• [EXERCISE DESCRIPTION] Give the data again exactly, from its opening line through the line in which "This repository contains" appears.

• [RECORD EXCERPTS]
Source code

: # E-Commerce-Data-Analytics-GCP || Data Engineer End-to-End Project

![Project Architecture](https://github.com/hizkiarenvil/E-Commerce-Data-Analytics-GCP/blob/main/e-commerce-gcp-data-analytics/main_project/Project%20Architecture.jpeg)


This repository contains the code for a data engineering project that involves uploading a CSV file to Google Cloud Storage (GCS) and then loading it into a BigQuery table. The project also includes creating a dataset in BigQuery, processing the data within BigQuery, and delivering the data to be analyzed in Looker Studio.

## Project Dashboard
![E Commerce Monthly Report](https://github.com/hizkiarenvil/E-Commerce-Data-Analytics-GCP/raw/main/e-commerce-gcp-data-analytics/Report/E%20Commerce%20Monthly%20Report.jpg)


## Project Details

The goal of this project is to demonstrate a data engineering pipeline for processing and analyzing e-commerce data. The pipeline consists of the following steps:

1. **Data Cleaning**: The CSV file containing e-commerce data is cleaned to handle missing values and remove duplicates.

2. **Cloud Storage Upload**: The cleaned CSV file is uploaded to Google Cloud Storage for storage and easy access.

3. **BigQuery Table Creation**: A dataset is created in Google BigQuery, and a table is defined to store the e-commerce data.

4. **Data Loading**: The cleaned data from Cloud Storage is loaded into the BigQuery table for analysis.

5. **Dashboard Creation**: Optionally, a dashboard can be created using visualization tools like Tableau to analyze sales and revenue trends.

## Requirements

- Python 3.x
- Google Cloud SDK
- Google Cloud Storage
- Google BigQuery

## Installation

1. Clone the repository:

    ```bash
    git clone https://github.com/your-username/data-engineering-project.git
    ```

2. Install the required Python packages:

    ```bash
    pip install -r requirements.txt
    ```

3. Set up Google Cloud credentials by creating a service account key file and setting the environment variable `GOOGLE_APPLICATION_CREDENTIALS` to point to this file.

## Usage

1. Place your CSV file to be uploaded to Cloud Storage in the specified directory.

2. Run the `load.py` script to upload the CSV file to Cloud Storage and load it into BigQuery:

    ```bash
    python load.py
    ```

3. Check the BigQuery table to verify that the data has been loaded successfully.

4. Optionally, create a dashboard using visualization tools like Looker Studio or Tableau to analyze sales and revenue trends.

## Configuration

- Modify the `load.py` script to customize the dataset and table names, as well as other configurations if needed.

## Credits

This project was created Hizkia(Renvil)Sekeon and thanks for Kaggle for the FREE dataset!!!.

• [ANSWER FOR THIS EXERCISE]
Source code

: # E-Commerce-Data-Analytics-GCP || Data Engineer End-to-End Project

![Project Architecture](https://github.com/hizkiarenvil/E-Commerce-Data-Analytics-GCP/blob/main/e-commerce-gcp-data-analytics/main_project/Project%20Architecture.jpeg)


This repository contains the code for a data engineering project that involves uploading a CSV file to Google Cloud Storage (GCS) and then loading it into a BigQuery table. The project also includes creating a dataset in BigQuery, processing the data within BigQuery, and delivering the data to be analyzed in Looker Studio.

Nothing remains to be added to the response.